> _Material for the task_
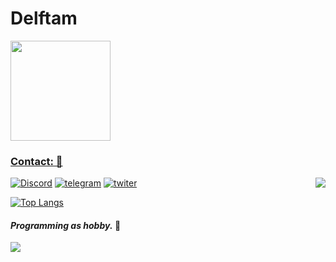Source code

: # Delftam

<div align="left">
 <a href="https://github.com/delftam">
<img height="160em" src="https://github-readme-stats.vercel.app/api?username=delfteam&show_icons=true&theme=radical&include_all_commits=true&count_private=true"/>
 </div>

  ### **Contact:** 💼

[![Discord](https://img.icons8.com/color/40/35/discord-logo.svg)]()
[![telegram](https://img.icons8.com/color/40/35/telegram-app--v5.svg)](https://t.me/delfteam)
[![twiter](https://img.icons8.com/office/40/35/twitter.svg)](https://twitter.com/twosordsman)
 <a href="https://delfteam.github.io/opaip"/>
<img align="right" src="https://i.pinimg.com/originals/0d/f1/79/0df179f920ec3e360866037506e41397.gif" />
 
[![Top Langs](https://github-readme-stats.vercel.app/api/top-langs/?username=delfteam&layout=demo)](https://github.com/anuraghazra/github-readme-stats)

 
 
 #### *Programming as hobby.* 🎩 <a href="https://github.com/delfteam">
 
 <img align="left" src="https://i.pinimg.com/564x/73/5a/b1/735ab1e2dc56539076d3ab71253ad2ab.jpg"/>
 


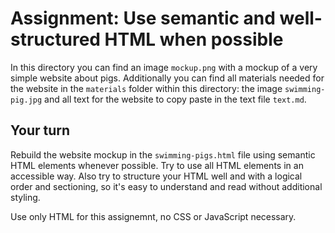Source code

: # Assignment: Use semantic and well-structured HTML when possible

In this directory you can find an image `mockup.png` with a mockup of a very simple website about pigs. Additionally you can find all materials needed for the website in the `materials` folder within this directory: the image `swimming-pig.jpg` and all text for the website to copy paste in the text file `text.md`.

## Your turn

Rebuild the website mockup in the `swimming-pigs.html` file using semantic HTML elements whenever possible. Try to use all HTML elements in an accessible way. Also try to structure your HTML well and with a logical order and sectioning, so it's easy to understand and read without additional styling. 

Use only HTML for this assignemnt, no CSS or JavaScript necessary.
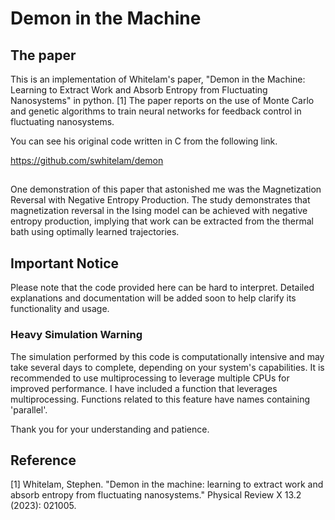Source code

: # Demon in the Machine

## The paper
This is an implementation of Whitelam's paper, "Demon in the Machine: Learning to Extract Work and Absorb Entropy from Fluctuating Nanosystems" in python. [1]
The paper reports on the use of Monte Carlo and genetic algorithms to train neural networks for feedback control in fluctuating nanosystems.

You can see his original code written in C from the following link.


https://github.com/swhitelam/demon

##

One demonstration of this paper that astonished me was the Magnetization Reversal with Negative Entropy Production. The study demonstrates that magnetization reversal in the Ising model can be achieved with negative entropy production, implying that work can be extracted from the thermal bath using optimally learned trajectories.

## Important Notice

Please note that the code provided here can be hard to interpret. Detailed explanations and documentation will be added soon to help clarify its functionality and usage.

### Heavy Simulation Warning

The simulation performed by this code is computationally intensive and may take several days to complete, depending on your system's capabilities. It is recommended to use multiprocessing to leverage multiple CPUs for improved performance. I have included a function that leverages multiprocessing. Functions related to this feature have names containing 'parallel'.

Thank you for your understanding and patience.

## Reference
[1] Whitelam, Stephen. "Demon in the machine: learning to extract work and absorb entropy from fluctuating nanosystems." Physical Review X 13.2 (2023): 021005.
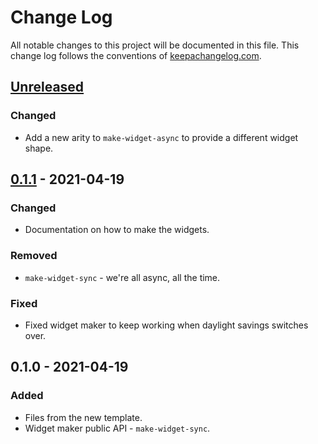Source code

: # Change Log
All notable changes to this project will be documented in this file. This change log follows the conventions of [keepachangelog.com](http://keepachangelog.com/).

## [Unreleased]
### Changed
- Add a new arity to `make-widget-async` to provide a different widget shape.

## [0.1.1] - 2021-04-19
### Changed
- Documentation on how to make the widgets.

### Removed
- `make-widget-sync` - we're all async, all the time.

### Fixed
- Fixed widget maker to keep working when daylight savings switches over.

## 0.1.0 - 2021-04-19
### Added
- Files from the new template.
- Widget maker public API - `make-widget-sync`.

[Unreleased]: https://github.com/your-name/gr-homework/compare/0.1.1...HEAD
[0.1.1]: https://github.com/your-name/gr-homework/compare/0.1.0...0.1.1
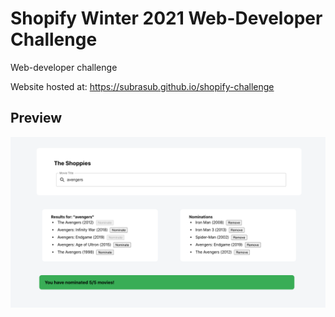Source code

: # Shopify Winter 2021 Web-Developer Challenge
Web-developer challenge

Website hosted at: https://subrasub.github.io/shopify-challenge

## Preview 
![image](https://github.com/subrasub/shopify-challenge/blob/master/shoppies/preview.png)
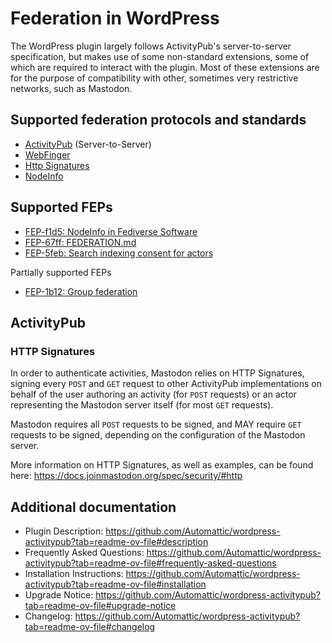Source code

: # Federation in WordPress

The WordPress plugin largely follows ActivityPub's server-to-server specification, but makes use of some non-standard extensions, some of which are required to interact with the plugin. Most of these extensions are for the purpose of compatibility with other, sometimes very restrictive networks, such as Mastodon.

## Supported federation protocols and standards

- [ActivityPub](https://www.w3.org/TR/activitypub/) (Server-to-Server)
- [WebFinger](https://webfinger.net/)
- [Http Signatures](https://datatracker.ietf.org/doc/html/draft-cavage-http-signatures)
- [NodeInfo](https://nodeinfo.diaspora.software/)

## Supported FEPs

- [FEP-f1d5: NodeInfo in Fediverse Software](https://codeberg.org/fediverse/fep/src/branch/main/fep/f1d5/fep-f1d5.md)
- [FEP-67ff: FEDERATION.md](https://codeberg.org/fediverse/fep/src/branch/main/fep/67ff/fep-67ff.md)
- [FEP-5feb: Search indexing consent for actors](https://codeberg.org/fediverse/fep/src/branch/main/fep/5feb/fep-5feb.md)

Partially supported FEPs

- [FEP-1b12: Group federation](https://codeberg.org/fediverse/fep/src/branch/main/fep/1b12/fep-1b12.md)

## ActivityPub

### HTTP Signatures

In order to authenticate activities, Mastodon relies on HTTP Signatures, signing every `POST` and `GET` request to other ActivityPub implementations on behalf of the user authoring an activity (for `POST` requests) or an actor representing the Mastodon server itself (for most `GET` requests).

Mastodon requires all `POST` requests to be signed, and MAY require `GET` requests to be signed, depending on the configuration of the Mastodon server.

More information on HTTP Signatures, as well as examples, can be found here: https://docs.joinmastodon.org/spec/security/#http

## Additional documentation

- Plugin Description: https://github.com/Automattic/wordpress-activitypub?tab=readme-ov-file#description
- Frequently Asked Questions: https://github.com/Automattic/wordpress-activitypub?tab=readme-ov-file#frequently-asked-questions
- Installation Instructions: https://github.com/Automattic/wordpress-activitypub?tab=readme-ov-file#installation
- Upgrade Notice: https://github.com/Automattic/wordpress-activitypub?tab=readme-ov-file#upgrade-notice
- Changelog: https://github.com/Automattic/wordpress-activitypub?tab=readme-ov-file#changelog
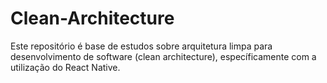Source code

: # Clean-Architecture

Este repositório é base de estudos sobre arquitetura limpa para desenvolvimento de software (clean architecture), específicamente com a utilização do React Native.
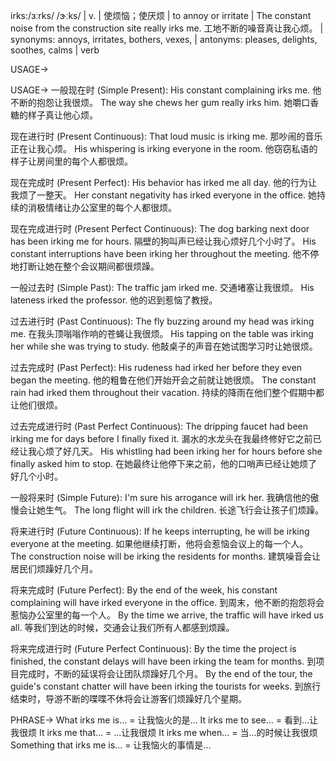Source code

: irks:/ɜːrks/ /ɝːks/ | v. | 使烦恼；使厌烦 | to annoy or irritate |  The constant noise from the construction site really irks me.  工地不断的噪音真让我心烦。 | synonyms: annoys, irritates, bothers, vexes,  | antonyms: pleases, delights, soothes, calms | verb

USAGE->

USAGE->
一般现在时 (Simple Present):
His constant complaining irks me. 他不断的抱怨让我很烦。
The way she chews her gum really irks him. 她嚼口香糖的样子真让他心烦。

现在进行时 (Present Continuous):
That loud music is irking me. 那吵闹的音乐正在让我心烦。
His whispering is irking everyone in the room.  他窃窃私语的样子让房间里的每个人都很烦。

现在完成时 (Present Perfect):
His behavior has irked me all day. 他的行为让我烦了一整天。
Her constant negativity has irked everyone in the office. 她持续的消极情绪让办公室里的每个人都很烦。

现在完成进行时 (Present Perfect Continuous):
The dog barking next door has been irking me for hours. 隔壁的狗叫声已经让我心烦好几个小时了。
His constant interruptions have been irking her throughout the meeting. 他不停地打断让她在整个会议期间都很烦躁。

一般过去时 (Simple Past):
The traffic jam irked me. 交通堵塞让我很烦。
His lateness irked the professor. 他的迟到惹恼了教授。

过去进行时 (Past Continuous):
The fly buzzing around my head was irking me.  在我头顶嗡嗡作响的苍蝇让我很烦。
His tapping on the table was irking her while she was trying to study. 他敲桌子的声音在她试图学习时让她很烦。

过去完成时 (Past Perfect):
His rudeness had irked her before they even began the meeting. 他的粗鲁在他们开始开会之前就让她很烦。
The constant rain had irked them throughout their vacation.  持续的降雨在他们整个假期中都让他们很烦。

过去完成进行时 (Past Perfect Continuous):
The dripping faucet had been irking me for days before I finally fixed it.  漏水的水龙头在我最终修好它之前已经让我心烦了好几天。
His whistling had been irking her for hours before she finally asked him to stop. 在她最终让他停下来之前，他的口哨声已经让她烦了好几个小时。


一般将来时 (Simple Future):
I'm sure his arrogance will irk her. 我确信他的傲慢会让她生气。
The long flight will irk the children.  长途飞行会让孩子们烦躁。

将来进行时 (Future Continuous):
If he keeps interrupting, he will be irking everyone at the meeting. 如果他继续打断，他将会惹恼会议上的每一个人。
The construction noise will be irking the residents for months.  建筑噪音会让居民们烦躁好几个月。

将来完成时 (Future Perfect):
By the end of the week, his constant complaining will have irked everyone in the office. 到周末，他不断的抱怨将会惹恼办公室里的每一个人。
By the time we arrive, the traffic will have irked us all. 等我们到达的时候，交通会让我们所有人都感到烦躁。


将来完成进行时 (Future Perfect Continuous):
By the time the project is finished, the constant delays will have been irking the team for months. 到项目完成时，不断的延误将会让团队烦躁好几个月。
By the end of the tour, the guide's constant chatter will have been irking the tourists for weeks. 到旅行结束时，导游不断的喋喋不休将会让游客们烦躁好几个星期。


PHRASE->
What irks me is... = 让我恼火的是...
It irks me to see... = 看到...让我很烦
It irks me that... = ...让我很烦
It irks me when... = 当...的时候让我很烦
Something that irks me is... = 让我恼火的事情是...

> _Aim of the exercise_
In your answer, include only the lines above starting at the line that holds "His tapping on" and ending at the line that holds "过去完成进行时 (Past Perfect", copied exactly.

> _Solution to this problem_
His tapping on the table was irking her while she was trying to study. 他敲桌子的声音在她试图学习时让她很烦。

过去完成时 (Past Perfect):
His rudeness had irked her before they even began the meeting. 他的粗鲁在他们开始开会之前就让她很烦。
The constant rain had irked them throughout their vacation.  持续的降雨在他们整个假期中都让他们很烦。

过去完成进行时 (Past Perfect Continuous):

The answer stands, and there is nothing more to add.